> **Data for review**:
::::
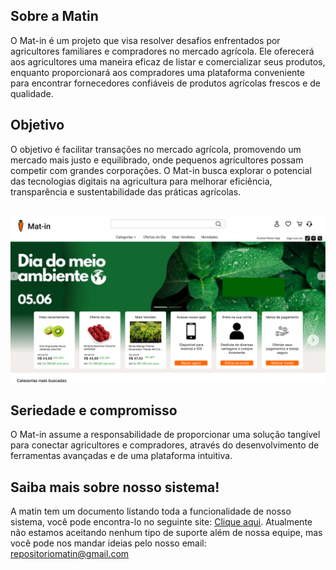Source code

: ## Sobre a Matin

O Mat-in é um projeto que visa resolver desafios enfrentados por agricultores familiares e compradores no mercado agrícola. Ele oferecerá aos agricultores uma maneira eficaz de listar e comercializar seus produtos, enquanto proporcionará aos compradores uma plataforma conveniente para encontrar fornecedores confiáveis de produtos agrícolas frescos e de qualidade. 

## Objetivo

O objetivo é facilitar transações no mercado agrícola, promovendo um mercado mais justo e equilibrado, onde pequenos agricultores possam competir com grandes corporações. O Mat-in busca explorar o potencial das tecnologias digitais na agricultura para melhorar eficiência, transparência e sustentabilidade das práticas agrícolas.

<br>

<div align="center">
 <img src="https://github.com/ProjetoMatin/SiteAtt/blob/main/MatinV2.0/IMAGES/OMG.png" alt="Quiora Logo">
</div>

## Seriedade e compromisso
O Mat-in assume a responsabilidade de proporcionar uma solução tangível para conectar agricultores e compradores, através do desenvolvimento de ferramentas avançadas e de uma plataforma intuitiva.

## Saiba mais sobre nosso sistema!

A matin tem um documento listando toda a funcionalidade de nosso sistema, você pode encontra-lo no seguinte site: [Clique aqui](https://docs.google.com/document/d/1UpbN_3rA1XIqf-RKZ7DE81Xk85-ePkt3Yc9LH3i3rx8/edit). Atualmente não estamos aceitando nenhum tipo de suporte além de nossa equipe, mas você pode nos mandar ideias pelo nosso email: repositoriomatin@gmail.com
::::
Among the lines above, find those that contain the word "nosso" and copy them.

## Saiba mais sobre nosso sistema!
A matin tem um documento listando toda a funcionalidade de nosso sistema, você pode encontra-lo no seguinte site: [Clique aqui](https://docs.google.com/document/d/1UpbN_3rA1XIqf-RKZ7DE81Xk85-ePkt3Yc9LH3i3rx8/edit). Atualmente não estamos aceitando nenhum tipo de suporte além de nossa equipe, mas você pode nos mandar ideias pelo nosso email: repositoriomatin@gmail.com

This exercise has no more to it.